Fig. 3.

The role of telomerase, telomeres and senescent cells in zebrafish heart regeneration. Cryoinjury in zebrafish mimics aspects of human myocardial infarction. (A) In wild-type fish, cardiomyocyte proliferation is sharply increased in response to tissue damage, accompanied by an increase in tert gene expression, hyperactivation of telomerase and a transient elongation of telomeres (3 dpi). Additionally, there is an accumulation of senescence cells, limited to the injured region (3 dpi) that is cleared upon wound closure (60 dpi) (Bednarek et al., 2015).

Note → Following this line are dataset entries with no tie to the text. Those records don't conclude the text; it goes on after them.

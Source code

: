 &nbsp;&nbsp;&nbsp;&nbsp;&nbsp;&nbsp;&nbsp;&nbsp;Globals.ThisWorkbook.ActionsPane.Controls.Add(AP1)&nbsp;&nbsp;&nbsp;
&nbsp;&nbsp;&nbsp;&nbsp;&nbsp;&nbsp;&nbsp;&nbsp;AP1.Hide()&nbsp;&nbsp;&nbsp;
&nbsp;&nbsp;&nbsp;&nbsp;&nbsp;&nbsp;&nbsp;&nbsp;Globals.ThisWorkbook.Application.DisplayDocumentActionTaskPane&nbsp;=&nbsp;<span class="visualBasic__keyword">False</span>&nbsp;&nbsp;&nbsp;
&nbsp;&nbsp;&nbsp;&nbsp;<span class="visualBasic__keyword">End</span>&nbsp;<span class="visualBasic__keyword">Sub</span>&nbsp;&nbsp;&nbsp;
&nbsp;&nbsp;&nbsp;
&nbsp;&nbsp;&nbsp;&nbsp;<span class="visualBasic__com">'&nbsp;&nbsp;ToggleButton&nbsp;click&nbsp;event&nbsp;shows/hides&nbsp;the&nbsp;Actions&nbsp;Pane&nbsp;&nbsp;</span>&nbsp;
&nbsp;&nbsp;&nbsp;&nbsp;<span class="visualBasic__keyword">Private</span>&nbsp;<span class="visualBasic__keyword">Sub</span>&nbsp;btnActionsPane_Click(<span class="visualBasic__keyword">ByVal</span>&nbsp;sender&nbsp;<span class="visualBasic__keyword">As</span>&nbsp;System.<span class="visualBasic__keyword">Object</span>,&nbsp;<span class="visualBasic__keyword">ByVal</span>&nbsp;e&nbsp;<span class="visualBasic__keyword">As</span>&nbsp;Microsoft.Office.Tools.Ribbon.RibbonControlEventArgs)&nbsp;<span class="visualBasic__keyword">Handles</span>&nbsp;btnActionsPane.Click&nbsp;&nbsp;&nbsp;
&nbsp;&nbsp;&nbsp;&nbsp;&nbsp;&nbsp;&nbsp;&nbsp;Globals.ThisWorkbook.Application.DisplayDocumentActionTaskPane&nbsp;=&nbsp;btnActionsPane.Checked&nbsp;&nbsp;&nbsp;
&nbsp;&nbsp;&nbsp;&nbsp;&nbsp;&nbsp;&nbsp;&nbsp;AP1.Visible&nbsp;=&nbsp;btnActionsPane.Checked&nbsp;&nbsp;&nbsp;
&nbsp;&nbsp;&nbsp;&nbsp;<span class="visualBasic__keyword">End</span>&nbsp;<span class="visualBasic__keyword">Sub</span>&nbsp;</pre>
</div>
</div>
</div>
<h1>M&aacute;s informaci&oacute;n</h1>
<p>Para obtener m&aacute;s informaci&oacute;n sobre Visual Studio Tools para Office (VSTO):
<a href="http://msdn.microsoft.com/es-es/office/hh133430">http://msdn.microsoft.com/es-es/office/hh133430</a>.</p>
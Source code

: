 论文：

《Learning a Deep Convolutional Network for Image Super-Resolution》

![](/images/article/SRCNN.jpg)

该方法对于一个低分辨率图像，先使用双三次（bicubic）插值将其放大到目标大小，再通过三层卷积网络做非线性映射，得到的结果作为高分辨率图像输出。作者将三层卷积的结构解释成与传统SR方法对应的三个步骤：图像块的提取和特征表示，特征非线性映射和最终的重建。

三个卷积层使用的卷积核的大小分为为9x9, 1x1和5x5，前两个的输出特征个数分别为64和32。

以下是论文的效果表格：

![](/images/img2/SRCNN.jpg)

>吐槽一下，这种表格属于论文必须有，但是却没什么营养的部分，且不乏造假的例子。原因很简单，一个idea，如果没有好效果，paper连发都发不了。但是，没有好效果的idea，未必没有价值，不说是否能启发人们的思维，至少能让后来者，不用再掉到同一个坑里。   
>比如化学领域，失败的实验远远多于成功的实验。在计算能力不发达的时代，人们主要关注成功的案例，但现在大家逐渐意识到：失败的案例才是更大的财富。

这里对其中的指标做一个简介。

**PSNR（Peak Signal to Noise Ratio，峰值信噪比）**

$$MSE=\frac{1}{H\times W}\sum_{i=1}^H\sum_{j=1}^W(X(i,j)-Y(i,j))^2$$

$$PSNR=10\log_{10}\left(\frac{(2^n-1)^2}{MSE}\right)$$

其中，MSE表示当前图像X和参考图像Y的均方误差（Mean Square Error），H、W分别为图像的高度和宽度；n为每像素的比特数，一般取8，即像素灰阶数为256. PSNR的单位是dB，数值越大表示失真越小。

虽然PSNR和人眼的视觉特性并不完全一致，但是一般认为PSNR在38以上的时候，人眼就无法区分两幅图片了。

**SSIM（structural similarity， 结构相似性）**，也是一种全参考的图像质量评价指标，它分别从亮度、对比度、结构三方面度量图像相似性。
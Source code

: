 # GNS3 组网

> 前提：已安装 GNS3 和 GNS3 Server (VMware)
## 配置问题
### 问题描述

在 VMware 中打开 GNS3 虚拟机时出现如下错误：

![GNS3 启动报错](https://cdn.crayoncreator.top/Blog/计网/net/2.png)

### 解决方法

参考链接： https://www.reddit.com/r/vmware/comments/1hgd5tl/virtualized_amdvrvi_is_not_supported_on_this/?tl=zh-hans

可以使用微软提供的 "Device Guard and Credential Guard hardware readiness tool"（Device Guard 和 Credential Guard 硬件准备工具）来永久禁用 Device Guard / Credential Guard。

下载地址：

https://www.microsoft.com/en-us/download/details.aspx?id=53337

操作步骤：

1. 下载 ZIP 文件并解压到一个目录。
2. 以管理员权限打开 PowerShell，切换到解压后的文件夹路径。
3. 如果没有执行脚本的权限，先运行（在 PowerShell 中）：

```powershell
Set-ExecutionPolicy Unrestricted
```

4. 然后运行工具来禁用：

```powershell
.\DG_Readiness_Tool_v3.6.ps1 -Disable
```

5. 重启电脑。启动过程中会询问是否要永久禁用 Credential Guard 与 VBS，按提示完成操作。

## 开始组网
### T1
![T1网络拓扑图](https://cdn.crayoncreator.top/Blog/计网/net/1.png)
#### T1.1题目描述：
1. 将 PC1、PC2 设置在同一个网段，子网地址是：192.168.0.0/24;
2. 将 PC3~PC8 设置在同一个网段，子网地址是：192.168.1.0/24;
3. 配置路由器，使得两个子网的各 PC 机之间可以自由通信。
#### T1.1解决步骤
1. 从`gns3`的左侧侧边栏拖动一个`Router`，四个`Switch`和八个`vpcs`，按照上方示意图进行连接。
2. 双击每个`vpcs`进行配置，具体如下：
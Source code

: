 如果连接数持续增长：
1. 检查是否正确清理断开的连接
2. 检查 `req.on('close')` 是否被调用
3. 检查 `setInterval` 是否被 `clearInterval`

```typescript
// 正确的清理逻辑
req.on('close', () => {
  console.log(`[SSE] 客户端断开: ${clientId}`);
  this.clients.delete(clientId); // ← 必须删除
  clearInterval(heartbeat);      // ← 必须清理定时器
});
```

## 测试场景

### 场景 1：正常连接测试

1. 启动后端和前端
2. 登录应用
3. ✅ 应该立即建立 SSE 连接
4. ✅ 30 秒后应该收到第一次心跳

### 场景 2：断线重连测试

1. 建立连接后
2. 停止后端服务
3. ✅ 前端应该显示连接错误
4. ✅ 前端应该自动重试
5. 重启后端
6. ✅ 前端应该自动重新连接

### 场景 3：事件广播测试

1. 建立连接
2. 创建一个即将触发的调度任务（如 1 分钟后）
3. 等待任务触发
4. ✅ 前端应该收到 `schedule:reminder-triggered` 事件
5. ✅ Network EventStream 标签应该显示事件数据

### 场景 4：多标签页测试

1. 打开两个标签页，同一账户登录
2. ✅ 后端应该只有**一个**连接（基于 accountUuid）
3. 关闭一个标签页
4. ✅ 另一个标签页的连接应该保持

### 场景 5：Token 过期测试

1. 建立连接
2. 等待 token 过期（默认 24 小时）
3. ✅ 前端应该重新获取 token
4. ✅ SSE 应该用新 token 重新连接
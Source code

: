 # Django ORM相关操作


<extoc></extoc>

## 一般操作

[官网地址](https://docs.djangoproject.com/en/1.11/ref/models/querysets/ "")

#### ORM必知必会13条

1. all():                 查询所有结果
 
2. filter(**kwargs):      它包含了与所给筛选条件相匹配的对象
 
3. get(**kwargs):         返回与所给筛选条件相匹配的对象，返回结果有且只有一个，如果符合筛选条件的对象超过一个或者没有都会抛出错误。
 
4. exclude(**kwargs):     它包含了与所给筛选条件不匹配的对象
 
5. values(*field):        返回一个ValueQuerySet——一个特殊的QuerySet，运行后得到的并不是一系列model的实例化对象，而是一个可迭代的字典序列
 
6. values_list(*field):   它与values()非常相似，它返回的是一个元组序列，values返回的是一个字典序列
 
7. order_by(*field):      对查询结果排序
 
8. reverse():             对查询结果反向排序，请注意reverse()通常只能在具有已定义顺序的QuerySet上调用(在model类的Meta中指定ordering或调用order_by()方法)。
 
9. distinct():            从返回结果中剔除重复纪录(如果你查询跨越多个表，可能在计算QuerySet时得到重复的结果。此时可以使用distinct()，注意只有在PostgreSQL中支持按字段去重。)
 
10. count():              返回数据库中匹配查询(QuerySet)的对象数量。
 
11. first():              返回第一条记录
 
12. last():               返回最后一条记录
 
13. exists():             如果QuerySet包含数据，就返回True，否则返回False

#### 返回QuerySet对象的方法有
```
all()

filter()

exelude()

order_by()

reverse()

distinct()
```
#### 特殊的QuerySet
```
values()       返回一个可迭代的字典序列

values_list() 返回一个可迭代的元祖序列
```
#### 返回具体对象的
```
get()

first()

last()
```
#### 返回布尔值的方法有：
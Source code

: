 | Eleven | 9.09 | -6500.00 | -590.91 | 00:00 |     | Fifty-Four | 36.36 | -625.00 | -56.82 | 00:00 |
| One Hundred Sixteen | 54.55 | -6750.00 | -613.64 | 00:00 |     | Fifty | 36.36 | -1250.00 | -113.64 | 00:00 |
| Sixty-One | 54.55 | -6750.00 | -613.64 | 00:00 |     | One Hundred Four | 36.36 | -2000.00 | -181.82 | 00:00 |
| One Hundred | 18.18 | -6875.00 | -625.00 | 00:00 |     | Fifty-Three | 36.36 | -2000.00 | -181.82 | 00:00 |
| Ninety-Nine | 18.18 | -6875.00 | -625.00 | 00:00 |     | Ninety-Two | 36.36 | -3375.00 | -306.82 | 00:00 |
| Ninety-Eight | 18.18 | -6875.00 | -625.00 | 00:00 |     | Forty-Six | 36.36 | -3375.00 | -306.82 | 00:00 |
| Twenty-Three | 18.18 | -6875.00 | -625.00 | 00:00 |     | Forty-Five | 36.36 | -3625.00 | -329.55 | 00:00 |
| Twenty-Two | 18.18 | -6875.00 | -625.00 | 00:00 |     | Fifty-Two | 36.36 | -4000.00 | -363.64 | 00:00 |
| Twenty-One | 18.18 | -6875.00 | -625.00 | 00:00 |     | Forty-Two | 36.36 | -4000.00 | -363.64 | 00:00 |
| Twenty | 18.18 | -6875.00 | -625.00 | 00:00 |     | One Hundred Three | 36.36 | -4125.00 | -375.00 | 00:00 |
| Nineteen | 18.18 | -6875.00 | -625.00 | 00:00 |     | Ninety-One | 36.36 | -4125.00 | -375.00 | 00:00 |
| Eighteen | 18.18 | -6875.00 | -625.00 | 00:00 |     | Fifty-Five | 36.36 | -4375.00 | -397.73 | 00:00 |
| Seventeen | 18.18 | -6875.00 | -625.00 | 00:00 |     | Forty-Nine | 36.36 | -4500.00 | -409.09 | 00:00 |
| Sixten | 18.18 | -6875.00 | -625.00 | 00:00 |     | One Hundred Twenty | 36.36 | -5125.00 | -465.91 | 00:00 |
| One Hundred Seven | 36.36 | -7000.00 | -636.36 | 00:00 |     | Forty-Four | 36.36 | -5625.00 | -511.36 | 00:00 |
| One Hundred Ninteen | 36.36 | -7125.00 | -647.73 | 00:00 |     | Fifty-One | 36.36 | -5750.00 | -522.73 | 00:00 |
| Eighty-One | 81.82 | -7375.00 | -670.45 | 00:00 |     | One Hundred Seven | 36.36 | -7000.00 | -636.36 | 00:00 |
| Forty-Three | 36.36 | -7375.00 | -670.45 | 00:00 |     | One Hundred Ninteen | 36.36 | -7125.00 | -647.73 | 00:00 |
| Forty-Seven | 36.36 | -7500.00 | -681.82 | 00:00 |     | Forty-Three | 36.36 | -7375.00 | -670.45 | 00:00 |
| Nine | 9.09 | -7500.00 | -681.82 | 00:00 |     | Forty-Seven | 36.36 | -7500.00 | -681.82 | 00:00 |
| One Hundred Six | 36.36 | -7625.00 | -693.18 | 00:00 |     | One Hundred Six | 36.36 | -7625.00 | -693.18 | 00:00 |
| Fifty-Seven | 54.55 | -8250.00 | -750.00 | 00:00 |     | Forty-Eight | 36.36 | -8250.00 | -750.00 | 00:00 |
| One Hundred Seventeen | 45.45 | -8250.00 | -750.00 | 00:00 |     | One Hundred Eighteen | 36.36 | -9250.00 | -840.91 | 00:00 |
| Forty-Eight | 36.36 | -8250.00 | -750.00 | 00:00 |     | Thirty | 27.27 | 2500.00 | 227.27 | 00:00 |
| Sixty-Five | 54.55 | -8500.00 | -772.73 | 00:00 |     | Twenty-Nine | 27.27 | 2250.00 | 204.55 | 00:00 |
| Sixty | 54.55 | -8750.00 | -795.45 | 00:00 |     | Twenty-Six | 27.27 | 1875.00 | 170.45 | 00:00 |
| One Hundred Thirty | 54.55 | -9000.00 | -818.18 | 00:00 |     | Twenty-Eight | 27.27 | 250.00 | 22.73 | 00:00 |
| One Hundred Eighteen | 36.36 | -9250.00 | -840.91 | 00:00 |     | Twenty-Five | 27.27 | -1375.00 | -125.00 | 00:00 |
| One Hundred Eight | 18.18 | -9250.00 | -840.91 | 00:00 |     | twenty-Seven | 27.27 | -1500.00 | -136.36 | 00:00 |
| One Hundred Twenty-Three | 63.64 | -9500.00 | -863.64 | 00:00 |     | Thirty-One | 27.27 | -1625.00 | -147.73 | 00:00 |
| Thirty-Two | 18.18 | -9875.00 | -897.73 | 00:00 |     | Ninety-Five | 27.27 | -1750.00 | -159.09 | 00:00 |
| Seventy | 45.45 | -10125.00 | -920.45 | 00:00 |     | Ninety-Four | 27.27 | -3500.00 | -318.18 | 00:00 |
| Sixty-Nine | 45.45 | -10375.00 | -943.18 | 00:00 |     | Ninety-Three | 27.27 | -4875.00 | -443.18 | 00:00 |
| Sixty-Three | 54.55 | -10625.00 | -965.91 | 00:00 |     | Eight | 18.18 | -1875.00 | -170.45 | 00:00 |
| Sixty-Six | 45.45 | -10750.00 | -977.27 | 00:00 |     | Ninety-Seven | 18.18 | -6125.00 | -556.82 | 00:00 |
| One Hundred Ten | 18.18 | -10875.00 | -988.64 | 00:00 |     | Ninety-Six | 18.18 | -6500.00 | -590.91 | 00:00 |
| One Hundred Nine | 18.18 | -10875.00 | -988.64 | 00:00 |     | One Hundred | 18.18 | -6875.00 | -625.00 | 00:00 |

Senescent cells release growth factors and cytokines, which might activate the motility and proliferation of surrounding cells, potentiating tissue remodelling. (B) Aged cardiac tissues, modelled by the absence of telomerase (tert^−/−), are not amenable to tissue remodelling, reflecting a combination of factors, such as proliferative defects, accumulation of DNA-damaged cells and increased senescence (3 dpi and 60 dpi). The difficulty in handling and clearing damaged and senescent cells might overload the tissue with the senescence-associated secretory phenotype (SASP), which potentially contributes to a persistent chronic inflammatory microenvironment that further aggravates tissue dysfunction and impairs proper wound closure (Bednarek et al., 2015).